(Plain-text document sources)

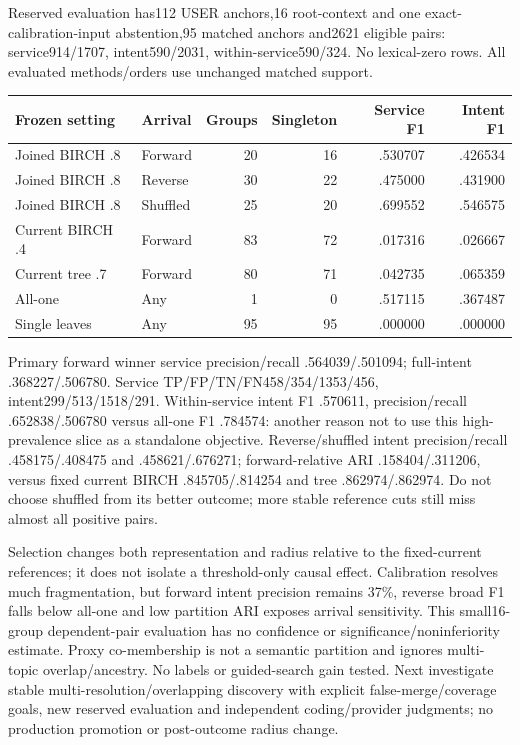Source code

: \documentclass[11pt]{article}
\begin{document}
Reserved evaluation has112 USER anchors,16 root-context and one
exact-calibration-input abstention,95 matched anchors and2621 eligible pairs:
service914/1707, intent590/2031, within-service590/324. No lexical-zero rows.
All evaluated methods/orders use unchanged matched support.
\begin{center}
\small
\begin{tabular}{llrrrr}
\toprule
Frozen setting & Arrival & Groups & Singleton & Service F1 & Intent F1 \\
\midrule
Joined BIRCH .8 & Forward & 20 & 16 & .530707 & .426534 \\
Joined BIRCH .8 & Reverse & 30 & 22 & .475000 & .431900 \\
Joined BIRCH .8 & Shuffled & 25 & 20 & .699552 & .546575 \\
Current BIRCH .4 & Forward & 83 & 72 & .017316 & .026667 \\
Current tree .7 & Forward & 80 & 71 & .042735 & .065359 \\
All-one & Any & 1 & 0 & .517115 & .367487 \\
Single leaves & Any & 95 & 95 & .000000 & .000000 \\
\bottomrule
\end{tabular}
\end{center}
Primary forward winner service precision/recall .564039/.501094; full-intent
.368227/.506780. Service TP/FP/TN/FN458/354/1353/456, intent299/513/1518/291.
Within-service intent F1 .570611, precision/recall .652838/.506780 versus
all-one F1 .784574: another reason not to use this high-prevalence slice as a
standalone objective. Reverse/shuffled intent precision/recall .458175/.408475
and .458621/.676271; forward-relative ARI .158404/.311206, versus fixed current
BIRCH .845705/.814254 and tree .862974/.862974. Do not choose shuffled from its
better outcome; more stable reference cuts still miss almost all positive pairs.

Selection changes both representation and radius relative to the fixed-current
references; it does not isolate a threshold-only causal effect.
Calibration resolves much fragmentation, but forward intent precision remains
37\%, reverse broad F1 falls below all-one and low partition ARI exposes arrival
sensitivity. This small16-group dependent-pair evaluation has no confidence or
significance/noninferiority estimate. Proxy co-membership is not a semantic
partition and ignores multi-topic overlap/ancestry. No labels or guided-search
gain tested. Next investigate stable multi-resolution/overlapping discovery with
explicit false-merge/coverage goals, new reserved evaluation and independent
coding/provider judgments; no production promotion or post-outcome radius change.
\end{document}
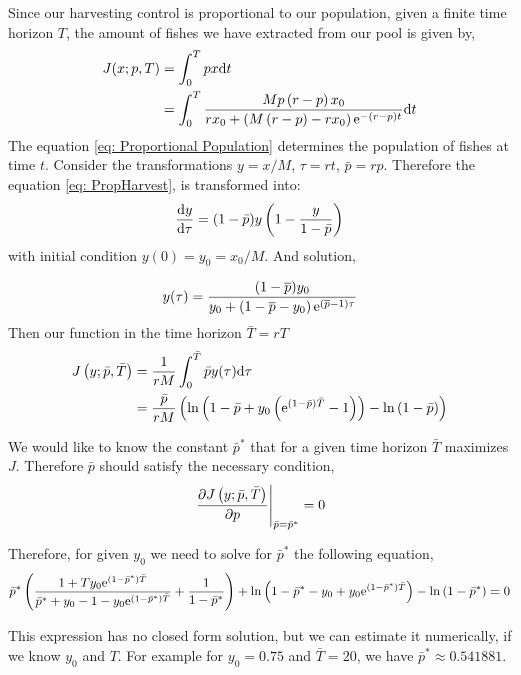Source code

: Since our harvesting control is proportional to our population, given a finite time horizon $T$, the amount of fishes we have extracted from our pool is given by,
\begin{align}
	J(x;p,T)&=\int_{0}^{T} p x \mathrm{d} t \nonumber \\
			&=\int_{0}^{T} \frac{M p\left(r-p\right)x_0}{rx_0+\left(M\left(r-p\right)-rx_0\right)\mathrm{e}^{-(r-p) t}} \mathrm{d} t \nonumber
\end{align}
The equation \ref{eq: Proportional Population} determines the population of fishes at time $t$. Consider the transformations $y=x/M$, $\tau=rt$, $\bar{p}=rp$. Therefore the equation \ref{eq: PropHarvest}, is transformed into:
\begin{equation}
\frac{\mathrm{d} y}{{\mathrm{d} \tau}}=(1-\bar{p})y\left(1-\frac{y}{1-\bar{p}}\right)
\end{equation}
with initial condition $y(0)=y_0=x_0/M$. And solution,

\begin{equation}
	y(\tau)=\frac{(1-\overline p)y_0}{y_0+\left(1-\overline p-y_0\right)\mathrm{e}^{(\overline p-1)\tau}}
\end{equation}
Then our function in the time horizon $\bar{T}=rT$
\begin{align}
J\left(y;\bar{p},\bar{T}\right)&=\frac{1}{rM}\int_0^{\bar{T}}\bar{p}y(\tau)\mathrm{d} \tau	\\
&=\frac{\bar{p}}{rM}\left(\ln\left(1-\bar{p}+y_0\left(\mathrm{e}^{(1-\bar{p})\bar{T}}-1\right)\right)-\ln\left(1-\bar{p}\right)\right)
\end{align}

We would like to know the constant $\bar{p}^*$ that for a given time horizon $\bar{T}$ maximizes $J$. Therefore $\bar{p}$ should satisfy the necessary condition,
\begin{equation}
\left.\frac{\partial J\left(y;\bar{p},\bar{T}\right)}{{\partial p}}\right|_{\bar{p}=\bar{p}^*}=0
\end{equation}

Therefore, for given $y_0$ we need to solve for $\bar{p}^*$ the following equation,
\begin{equation}
\bar{p}^* \left(\frac{1+Ty_0\mathrm{e}^{\left(1-\bar{p}^*\right)\bar{T}}}{\bar{p}^*+y_0-1 -y_0\mathrm{e}^{(1-\bar{p}^*)\bar{T}}}+\frac{1}{1-\bar{p}^*}\right)+\ln
\left(1-\bar{p}^*-y_0 +y_0\mathrm{e}^{(1-\bar{p}^*)\bar{T}}\right)-\ln\left(1-\bar{p}^*\right)=0 \label{eq: Nonlinear equation}
\end{equation}

This expression has no closed form solution, but we can estimate it numerically, if we know $y_0$ and $T$. For example for $y_0=0.75$ and $\bar{T}=20$, we have
$\bar{p}^* \approx 0.541881$.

* _Aim of the exercise_
Only the line with "service914/1707, intent590/2031, within-service590/324." and those preceding it, back to the first line of the entries, should be repeated exactly, without pictures.

* _Answer to this problem_
Source code

: \documentclass[11pt]{article}
\begin{document}
Reserved evaluation has112 USER anchors,16 root-context and one
exact-calibration-input abstention,95 matched anchors and2621 eligible pairs:
service914/1707, intent590/2031, within-service590/324. No lexical-zero rows.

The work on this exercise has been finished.